STUDY MATERIAL:
* * *
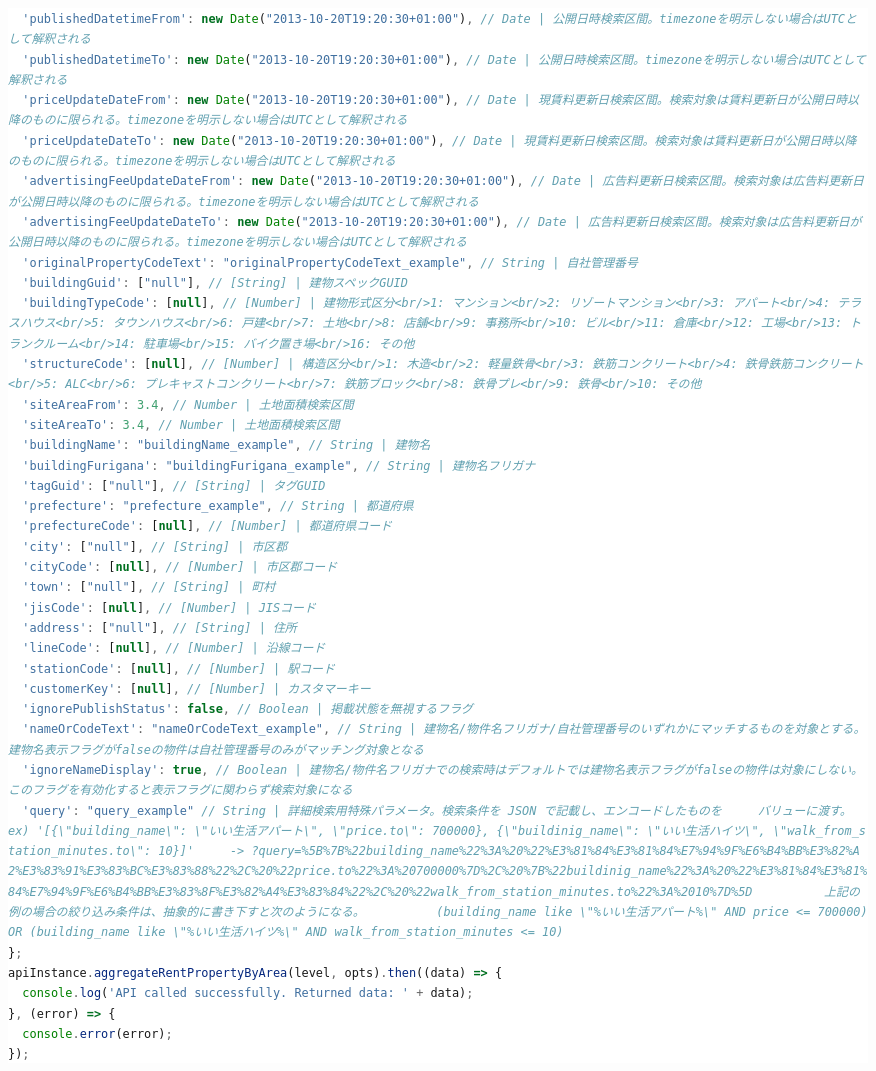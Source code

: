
 ```javascript
  'publishedDatetimeFrom': new Date("2013-10-20T19:20:30+01:00"), // Date | 公開日時検索区間。timezoneを明示しない場合はUTCとして解釈される
  'publishedDatetimeTo': new Date("2013-10-20T19:20:30+01:00"), // Date | 公開日時検索区間。timezoneを明示しない場合はUTCとして解釈される
  'priceUpdateDateFrom': new Date("2013-10-20T19:20:30+01:00"), // Date | 現賃料更新日検索区間。検索対象は賃料更新日が公開日時以降のものに限られる。timezoneを明示しない場合はUTCとして解釈される
  'priceUpdateDateTo': new Date("2013-10-20T19:20:30+01:00"), // Date | 現賃料更新日検索区間。検索対象は賃料更新日が公開日時以降のものに限られる。timezoneを明示しない場合はUTCとして解釈される
  'advertisingFeeUpdateDateFrom': new Date("2013-10-20T19:20:30+01:00"), // Date | 広告料更新日検索区間。検索対象は広告料更新日が公開日時以降のものに限られる。timezoneを明示しない場合はUTCとして解釈される
  'advertisingFeeUpdateDateTo': new Date("2013-10-20T19:20:30+01:00"), // Date | 広告料更新日検索区間。検索対象は広告料更新日が公開日時以降のものに限られる。timezoneを明示しない場合はUTCとして解釈される
  'originalPropertyCodeText': "originalPropertyCodeText_example", // String | 自社管理番号
  'buildingGuid': ["null"], // [String] | 建物スペックGUID
  'buildingTypeCode': [null], // [Number] | 建物形式区分<br/>1: マンション<br/>2: リゾートマンション<br/>3: アパート<br/>4: テラスハウス<br/>5: タウンハウス<br/>6: 戸建<br/>7: 土地<br/>8: 店舗<br/>9: 事務所<br/>10: ビル<br/>11: 倉庫<br/>12: 工場<br/>13: トランクルーム<br/>14: 駐車場<br/>15: バイク置き場<br/>16: その他
  'structureCode': [null], // [Number] | 構造区分<br/>1: 木造<br/>2: 軽量鉄骨<br/>3: 鉄筋コンクリート<br/>4: 鉄骨鉄筋コンクリート<br/>5: ALC<br/>6: プレキャストコンクリート<br/>7: 鉄筋ブロック<br/>8: 鉄骨プレ<br/>9: 鉄骨<br/>10: その他
  'siteAreaFrom': 3.4, // Number | 土地面積検索区間
  'siteAreaTo': 3.4, // Number | 土地面積検索区間
  'buildingName': "buildingName_example", // String | 建物名
  'buildingFurigana': "buildingFurigana_example", // String | 建物名フリガナ
  'tagGuid': ["null"], // [String] | タグGUID
  'prefecture': "prefecture_example", // String | 都道府県
  'prefectureCode': [null], // [Number] | 都道府県コード
  'city': ["null"], // [String] | 市区郡
  'cityCode': [null], // [Number] | 市区郡コード
  'town': ["null"], // [String] | 町村
  'jisCode': [null], // [Number] | JISコード
  'address': ["null"], // [String] | 住所
  'lineCode': [null], // [Number] | 沿線コード
  'stationCode': [null], // [Number] | 駅コード
  'customerKey': [null], // [Number] | カスタマーキー
  'ignorePublishStatus': false, // Boolean | 掲載状態を無視するフラグ
  'nameOrCodeText': "nameOrCodeText_example", // String | 建物名/物件名フリガナ/自社管理番号のいずれかにマッチするものを対象とする。建物名表示フラグがfalseの物件は自社管理番号のみがマッチング対象となる
  'ignoreNameDisplay': true, // Boolean | 建物名/物件名フリガナでの検索時はデフォルトでは建物名表示フラグがfalseの物件は対象にしない。このフラグを有効化すると表示フラグに関わらず検索対象になる
  'query': "query_example" // String | 詳細検索用特殊パラメータ。検索条件を JSON で記載し、エンコードしたものを     バリューに渡す。          ex) '[{\"building_name\": \"いい生活アパート\", \"price.to\": 700000}, {\"buildinig_name\": \"いい生活ハイツ\", \"walk_from_station_minutes.to\": 10}]'     -> ?query=%5B%7B%22building_name%22%3A%20%22%E3%81%84%E3%81%84%E7%94%9F%E6%B4%BB%E3%82%A2%E3%83%91%E3%83%BC%E3%83%88%22%2C%20%22price.to%22%3A%20700000%7D%2C%20%7B%22buildinig_name%22%3A%20%22%E3%81%84%E3%81%84%E7%94%9F%E6%B4%BB%E3%83%8F%E3%82%A4%E3%83%84%22%2C%20%22walk_from_station_minutes.to%22%3A%2010%7D%5D          上記の例の場合の絞り込み条件は、抽象的に書き下すと次のようになる。          (building_name like \"%いい生活アパート%\" AND price <= 700000) OR (building_name like \"%いい生活ハイツ%\" AND walk_from_station_minutes <= 10)     
};
apiInstance.aggregateRentPropertyByArea(level, opts).then((data) => {
  console.log('API called successfully. Returned data: ' + data);
}, (error) => {
  console.error(error);
});

```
* * *
TASK OBJECTIVE: Return the complete data unchanged and include none of the pictures.

EXPECTED OUTPUT:
Source code

:
 ```javascript
  'publishedDatetimeFrom': new Date("2013-10-20T19:20:30+01:00"), // Date | 公開日時検索区間。timezoneを明示しない場合はUTCとして解釈される
  'publishedDatetimeTo': new Date("2013-10-20T19:20:30+01:00"), // Date | 公開日時検索区間。timezoneを明示しない場合はUTCとして解釈される
  'priceUpdateDateFrom': new Date("2013-10-20T19:20:30+01:00"), // Date | 現賃料更新日検索区間。検索対象は賃料更新日が公開日時以降のものに限られる。timezoneを明示しない場合はUTCとして解釈される
  'priceUpdateDateTo': new Date("2013-10-20T19:20:30+01:00"), // Date | 現賃料更新日検索区間。検索対象は賃料更新日が公開日時以降のものに限られる。timezoneを明示しない場合はUTCとして解釈される
  'advertisingFeeUpdateDateFrom': new Date("2013-10-20T19:20:30+01:00"), // Date | 広告料更新日検索区間。検索対象は広告料更新日が公開日時以降のものに限られる。timezoneを明示しない場合はUTCとして解釈される
  'advertisingFeeUpdateDateTo': new Date("2013-10-20T19:20:30+01:00"), // Date | 広告料更新日検索区間。検索対象は広告料更新日が公開日時以降のものに限られる。timezoneを明示しない場合はUTCとして解釈される
  'originalPropertyCodeText': "originalPropertyCodeText_example", // String | 自社管理番号
  'buildingGuid': ["null"], // [String] | 建物スペックGUID
  'buildingTypeCode': [null], // [Number] | 建物形式区分<br/>1: マンション<br/>2: リゾートマンション<br/>3: アパート<br/>4: テラスハウス<br/>5: タウンハウス<br/>6: 戸建<br/>7: 土地<br/>8: 店舗<br/>9: 事務所<br/>10: ビル<br/>11: 倉庫<br/>12: 工場<br/>13: トランクルーム<br/>14: 駐車場<br/>15: バイク置き場<br/>16: その他
  'structureCode': [null], // [Number] | 構造区分<br/>1: 木造<br/>2: 軽量鉄骨<br/>3: 鉄筋コンクリート<br/>4: 鉄骨鉄筋コンクリート<br/>5: ALC<br/>6: プレキャストコンクリート<br/>7: 鉄筋ブロック<br/>8: 鉄骨プレ<br/>9: 鉄骨<br/>10: その他
  'siteAreaFrom': 3.4, // Number | 土地面積検索区間
  'siteAreaTo': 3.4, // Number | 土地面積検索区間
  'buildingName': "buildingName_example", // String | 建物名
  'buildingFurigana': "buildingFurigana_example", // String | 建物名フリガナ
  'tagGuid': ["null"], // [String] | タグGUID
  'prefecture': "prefecture_example", // String | 都道府県
  'prefectureCode': [null], // [Number] | 都道府県コード
  'city': ["null"], // [String] | 市区郡
  'cityCode': [null], // [Number] | 市区郡コード
  'town': ["null"], // [String] | 町村
  'jisCode': [null], // [Number] | JISコード
  'address': ["null"], // [String] | 住所
  'lineCode': [null], // [Number] | 沿線コード
  'stationCode': [null], // [Number] | 駅コード
  'customerKey': [null], // [Number] | カスタマーキー
  'ignorePublishStatus': false, // Boolean | 掲載状態を無視するフラグ
  'nameOrCodeText': "nameOrCodeText_example", // String | 建物名/物件名フリガナ/自社管理番号のいずれかにマッチするものを対象とする。建物名表示フラグがfalseの物件は自社管理番号のみがマッチング対象となる
  'ignoreNameDisplay': true, // Boolean | 建物名/物件名フリガナでの検索時はデフォルトでは建物名表示フラグがfalseの物件は対象にしない。このフラグを有効化すると表示フラグに関わらず検索対象になる
  'query': "query_example" // String | 詳細検索用特殊パラメータ。検索条件を JSON で記載し、エンコードしたものを     バリューに渡す。          ex) '[{\"building_name\": \"いい生活アパート\", \"price.to\": 700000}, {\"buildinig_name\": \"いい生活ハイツ\", \"walk_from_station_minutes.to\": 10}]'     -> ?query=%5B%7B%22building_name%22%3A%20%22%E3%81%84%E3%81%84%E7%94%9F%E6%B4%BB%E3%82%A2%E3%83%91%E3%83%BC%E3%83%88%22%2C%20%22price.to%22%3A%20700000%7D%2C%20%7B%22buildinig_name%22%3A%20%22%E3%81%84%E3%81%84%E7%94%9F%E6%B4%BB%E3%83%8F%E3%82%A4%E3%83%84%22%2C%20%22walk_from_station_minutes.to%22%3A%2010%7D%5D          上記の例の場合の絞り込み条件は、抽象的に書き下すと次のようになる。          (building_name like \"%いい生活アパート%\" AND price <= 700000) OR (building_name like \"%いい生活ハイツ%\" AND walk_from_station_minutes <= 10)     
};
apiInstance.aggregateRentPropertyByArea(level, opts).then((data) => {
  console.log('API called successfully. Returned data: ' + data);
}, (error) => {
  console.error(error);
});

```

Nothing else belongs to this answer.